• Work instruction: Your job is to copy all the entries precisely as they stand.

☆ ☆ ☆ ☆ ☆ ☆ ☆

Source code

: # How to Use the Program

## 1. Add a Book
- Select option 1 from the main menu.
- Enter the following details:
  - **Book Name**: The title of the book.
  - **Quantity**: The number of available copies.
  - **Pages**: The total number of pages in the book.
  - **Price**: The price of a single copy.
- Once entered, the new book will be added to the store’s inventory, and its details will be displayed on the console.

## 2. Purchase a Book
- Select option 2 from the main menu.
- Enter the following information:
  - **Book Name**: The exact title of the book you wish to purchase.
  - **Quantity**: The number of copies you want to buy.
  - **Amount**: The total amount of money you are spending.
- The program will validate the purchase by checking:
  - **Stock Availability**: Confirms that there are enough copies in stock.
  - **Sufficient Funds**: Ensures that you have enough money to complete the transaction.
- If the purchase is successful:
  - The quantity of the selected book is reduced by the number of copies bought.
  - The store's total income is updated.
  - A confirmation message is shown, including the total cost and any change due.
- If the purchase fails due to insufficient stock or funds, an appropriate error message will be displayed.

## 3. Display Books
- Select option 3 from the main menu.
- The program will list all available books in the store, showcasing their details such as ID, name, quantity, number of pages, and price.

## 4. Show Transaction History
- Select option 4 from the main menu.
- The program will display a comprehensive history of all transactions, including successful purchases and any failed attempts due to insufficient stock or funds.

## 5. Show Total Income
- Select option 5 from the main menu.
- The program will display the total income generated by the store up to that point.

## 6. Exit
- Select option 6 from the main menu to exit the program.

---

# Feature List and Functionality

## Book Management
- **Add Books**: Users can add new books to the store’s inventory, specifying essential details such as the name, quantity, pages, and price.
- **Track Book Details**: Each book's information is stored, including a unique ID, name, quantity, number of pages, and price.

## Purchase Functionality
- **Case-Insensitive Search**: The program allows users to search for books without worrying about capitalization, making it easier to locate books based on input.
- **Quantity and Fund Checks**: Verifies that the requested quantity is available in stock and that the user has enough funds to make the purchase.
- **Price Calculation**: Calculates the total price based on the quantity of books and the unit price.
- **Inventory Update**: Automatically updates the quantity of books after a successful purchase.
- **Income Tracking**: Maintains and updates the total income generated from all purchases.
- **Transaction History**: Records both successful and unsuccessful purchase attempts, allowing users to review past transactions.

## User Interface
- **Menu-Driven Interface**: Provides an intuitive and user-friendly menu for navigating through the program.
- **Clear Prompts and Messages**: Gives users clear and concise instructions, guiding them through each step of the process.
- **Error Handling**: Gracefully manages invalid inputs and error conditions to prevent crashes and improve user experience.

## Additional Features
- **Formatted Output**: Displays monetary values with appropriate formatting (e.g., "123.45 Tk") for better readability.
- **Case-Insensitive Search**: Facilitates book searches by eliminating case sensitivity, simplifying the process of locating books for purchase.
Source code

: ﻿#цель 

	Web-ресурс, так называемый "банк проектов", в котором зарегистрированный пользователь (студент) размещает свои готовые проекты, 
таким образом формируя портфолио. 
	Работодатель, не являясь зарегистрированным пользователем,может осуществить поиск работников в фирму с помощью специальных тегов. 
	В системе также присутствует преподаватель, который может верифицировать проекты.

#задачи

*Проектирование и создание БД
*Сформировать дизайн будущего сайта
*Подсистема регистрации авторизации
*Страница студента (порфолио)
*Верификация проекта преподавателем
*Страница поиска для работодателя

☆ ☆ ☆ ☆ ☆ ☆ ☆

• Result below:
Source code

: # How to Use the Program

## 1. Add a Book
- Select option 1 from the main menu.
- Enter the following details:
  - **Book Name**: The title of the book.
  - **Quantity**: The number of available copies.
  - **Pages**: The total number of pages in the book.
  - **Price**: The price of a single copy.
- Once entered, the new book will be added to the store’s inventory, and its details will be displayed on the console.

## 2. Purchase a Book
- Select option 2 from the main menu.
- Enter the following information:
  - **Book Name**: The exact title of the book you wish to purchase.
  - **Quantity**: The number of copies you want to buy.
  - **Amount**: The total amount of money you are spending.
- The program will validate the purchase by checking:
  - **Stock Availability**: Confirms that there are enough copies in stock.
  - **Sufficient Funds**: Ensures that you have enough money to complete the transaction.
- If the purchase is successful:
  - The quantity of the selected book is reduced by the number of copies bought.
  - The store's total income is updated.
  - A confirmation message is shown, including the total cost and any change due.
- If the purchase fails due to insufficient stock or funds, an appropriate error message will be displayed.

## 3. Display Books
- Select option 3 from the main menu.
- The program will list all available books in the store, showcasing their details such as ID, name, quantity, number of pages, and price.

## 4. Show Transaction History
- Select option 4 from the main menu.
- The program will display a comprehensive history of all transactions, including successful purchases and any failed attempts due to insufficient stock or funds.

## 5. Show Total Income
- Select option 5 from the main menu.
- The program will display the total income generated by the store up to that point.

## 6. Exit
- Select option 6 from the main menu to exit the program.

---

# Feature List and Functionality

## Book Management
- **Add Books**: Users can add new books to the store’s inventory, specifying essential details such as the name, quantity, pages, and price.
- **Track Book Details**: Each book's information is stored, including a unique ID, name, quantity, number of pages, and price.

## Purchase Functionality
- **Case-Insensitive Search**: The program allows users to search for books without worrying about capitalization, making it easier to locate books based on input.
- **Quantity and Fund Checks**: Verifies that the requested quantity is available in stock and that the user has enough funds to make the purchase.
- **Price Calculation**: Calculates the total price based on the quantity of books and the unit price.
- **Inventory Update**: Automatically updates the quantity of books after a successful purchase.
- **Income Tracking**: Maintains and updates the total income generated from all purchases.
- **Transaction History**: Records both successful and unsuccessful purchase attempts, allowing users to review past transactions.

## User Interface
- **Menu-Driven Interface**: Provides an intuitive and user-friendly menu for navigating through the program.
- **Clear Prompts and Messages**: Gives users clear and concise instructions, guiding them through each step of the process.
- **Error Handling**: Gracefully manages invalid inputs and error conditions to prevent crashes and improve user experience.

## Additional Features
- **Formatted Output**: Displays monetary values with appropriate formatting (e.g., "123.45 Tk") for better readability.
- **Case-Insensitive Search**: Facilitates book searches by eliminating case sensitivity, simplifying the process of locating books for purchase.
Source code

: ﻿#цель 

	Web-ресурс, так называемый "банк проектов", в котором зарегистрированный пользователь (студент) размещает свои готовые проекты, 
таким образом формируя портфолио. 
	Работодатель, не являясь зарегистрированным пользователем,может осуществить поиск работников в фирму с помощью специальных тегов. 
	В системе также присутствует преподаватель, который может верифицировать проекты.

#задачи

*Проектирование и создание БД
*Сформировать дизайн будущего сайта
*Подсистема регистрации авторизации
*Страница студента (порфолио)
*Верификация проекта преподавателем
*Страница поиска для работодателя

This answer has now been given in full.